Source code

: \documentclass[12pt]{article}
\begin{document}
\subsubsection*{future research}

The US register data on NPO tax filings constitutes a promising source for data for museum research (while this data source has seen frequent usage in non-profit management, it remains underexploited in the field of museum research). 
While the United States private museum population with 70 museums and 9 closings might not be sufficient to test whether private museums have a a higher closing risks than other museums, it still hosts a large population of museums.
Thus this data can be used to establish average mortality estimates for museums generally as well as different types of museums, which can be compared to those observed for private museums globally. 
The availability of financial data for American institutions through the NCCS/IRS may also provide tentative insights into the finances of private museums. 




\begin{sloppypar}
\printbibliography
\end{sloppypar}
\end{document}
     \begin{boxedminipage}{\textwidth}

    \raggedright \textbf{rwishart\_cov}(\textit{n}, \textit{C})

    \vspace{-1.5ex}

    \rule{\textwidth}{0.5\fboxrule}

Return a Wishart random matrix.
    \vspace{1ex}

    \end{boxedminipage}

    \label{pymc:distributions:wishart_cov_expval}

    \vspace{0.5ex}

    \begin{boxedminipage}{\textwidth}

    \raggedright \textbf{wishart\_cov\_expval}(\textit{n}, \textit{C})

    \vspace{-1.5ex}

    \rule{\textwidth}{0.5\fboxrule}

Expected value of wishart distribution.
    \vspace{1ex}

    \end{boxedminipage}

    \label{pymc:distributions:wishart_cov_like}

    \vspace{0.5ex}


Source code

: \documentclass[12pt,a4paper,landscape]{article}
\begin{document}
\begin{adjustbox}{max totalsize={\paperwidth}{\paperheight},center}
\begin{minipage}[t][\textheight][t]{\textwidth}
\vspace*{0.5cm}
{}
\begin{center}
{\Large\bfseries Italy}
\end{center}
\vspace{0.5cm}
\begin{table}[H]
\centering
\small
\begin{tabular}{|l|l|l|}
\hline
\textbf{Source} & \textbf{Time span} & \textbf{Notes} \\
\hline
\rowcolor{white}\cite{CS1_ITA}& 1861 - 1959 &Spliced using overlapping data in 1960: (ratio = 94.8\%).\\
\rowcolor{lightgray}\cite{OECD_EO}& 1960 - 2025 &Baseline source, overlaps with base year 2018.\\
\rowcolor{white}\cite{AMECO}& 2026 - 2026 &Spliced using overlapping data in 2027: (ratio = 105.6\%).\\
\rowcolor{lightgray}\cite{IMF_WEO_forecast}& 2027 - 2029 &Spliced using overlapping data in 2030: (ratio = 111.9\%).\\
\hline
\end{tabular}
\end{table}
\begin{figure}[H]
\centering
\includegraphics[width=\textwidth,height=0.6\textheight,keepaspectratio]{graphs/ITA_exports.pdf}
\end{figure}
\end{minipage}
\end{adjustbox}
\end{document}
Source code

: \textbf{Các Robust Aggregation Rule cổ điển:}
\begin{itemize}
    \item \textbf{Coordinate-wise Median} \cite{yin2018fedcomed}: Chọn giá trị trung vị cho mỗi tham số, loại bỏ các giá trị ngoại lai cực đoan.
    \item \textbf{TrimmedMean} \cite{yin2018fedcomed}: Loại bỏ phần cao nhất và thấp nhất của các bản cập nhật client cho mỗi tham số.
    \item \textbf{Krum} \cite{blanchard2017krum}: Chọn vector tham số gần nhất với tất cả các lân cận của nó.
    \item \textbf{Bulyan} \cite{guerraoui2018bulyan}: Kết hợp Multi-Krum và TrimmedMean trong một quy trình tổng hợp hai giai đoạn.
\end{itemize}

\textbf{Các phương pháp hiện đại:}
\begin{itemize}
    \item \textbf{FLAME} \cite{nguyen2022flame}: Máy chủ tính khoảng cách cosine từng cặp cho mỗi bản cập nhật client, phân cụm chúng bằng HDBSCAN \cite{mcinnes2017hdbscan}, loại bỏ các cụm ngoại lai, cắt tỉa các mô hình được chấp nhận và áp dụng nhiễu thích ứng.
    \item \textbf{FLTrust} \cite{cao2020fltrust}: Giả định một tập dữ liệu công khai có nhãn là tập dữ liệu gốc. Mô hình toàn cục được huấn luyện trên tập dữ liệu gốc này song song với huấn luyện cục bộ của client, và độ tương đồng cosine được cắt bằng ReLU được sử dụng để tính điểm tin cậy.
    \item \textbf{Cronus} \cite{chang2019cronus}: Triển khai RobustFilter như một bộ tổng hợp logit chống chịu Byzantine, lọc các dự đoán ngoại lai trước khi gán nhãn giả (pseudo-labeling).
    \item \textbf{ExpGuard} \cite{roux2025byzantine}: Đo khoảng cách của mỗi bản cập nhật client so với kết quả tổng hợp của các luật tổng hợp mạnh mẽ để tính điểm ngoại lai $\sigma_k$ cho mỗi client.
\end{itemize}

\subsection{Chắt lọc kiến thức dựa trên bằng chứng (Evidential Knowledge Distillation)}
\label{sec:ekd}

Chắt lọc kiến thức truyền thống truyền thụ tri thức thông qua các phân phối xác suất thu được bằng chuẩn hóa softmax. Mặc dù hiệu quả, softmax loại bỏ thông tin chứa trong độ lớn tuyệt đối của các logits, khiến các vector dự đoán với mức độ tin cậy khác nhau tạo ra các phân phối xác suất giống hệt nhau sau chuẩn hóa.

━━━

* [TASK ITEM]
Print only the lines that run from the start of the listing to the line bearing "(ratio = 94.8\%).\\"; please keep the first line and that last one, exactly as they appear.

* [WORKED SOLUTION]
Source code

: \documentclass[12pt]{article}
\begin{document}
\subsubsection*{future research}

The US register data on NPO tax filings constitutes a promising source for data for museum research (while this data source has seen frequent usage in non-profit management, it remains underexploited in the field of museum research). 
While the United States private museum population with 70 museums and 9 closings might not be sufficient to test whether private museums have a a higher closing risks than other museums, it still hosts a large population of museums.
Thus this data can be used to establish average mortality estimates for museums generally as well as different types of museums, which can be compared to those observed for private museums globally. 
The availability of financial data for American institutions through the NCCS/IRS may also provide tentative insights into the finances of private museums. 




\begin{sloppypar}
\printbibliography
\end{sloppypar}
\end{document}
     \begin{boxedminipage}{\textwidth}

    \raggedright \textbf{rwishart\_cov}(\textit{n}, \textit{C})

    \vspace{-1.5ex}

    \rule{\textwidth}{0.5\fboxrule}

Return a Wishart random matrix.
    \vspace{1ex}

    \end{boxedminipage}

    \label{pymc:distributions:wishart_cov_expval}

    \vspace{0.5ex}

    \begin{boxedminipage}{\textwidth}

    \raggedright \textbf{wishart\_cov\_expval}(\textit{n}, \textit{C})

    \vspace{-1.5ex}

    \rule{\textwidth}{0.5\fboxrule}

Expected value of wishart distribution.
    \vspace{1ex}

    \end{boxedminipage}

    \label{pymc:distributions:wishart_cov_like}

    \vspace{0.5ex}


Source code

: \documentclass[12pt,a4paper,landscape]{article}
\begin{document}
\begin{adjustbox}{max totalsize={\paperwidth}{\paperheight},center}
\begin{minipage}[t][\textheight][t]{\textwidth}
\vspace*{0.5cm}
{}
\begin{center}
{\Large\bfseries Italy}
\end{center}
\vspace{0.5cm}
\begin{table}[H]
\centering
\small
\begin{tabular}{|l|l|l|}
\hline
\textbf{Source} & \textbf{Time span} & \textbf{Notes} \\
\hline
\rowcolor{white}\cite{CS1_ITA}& 1861 - 1959 &Spliced using overlapping data in 1960: (ratio = 94.8\%).\\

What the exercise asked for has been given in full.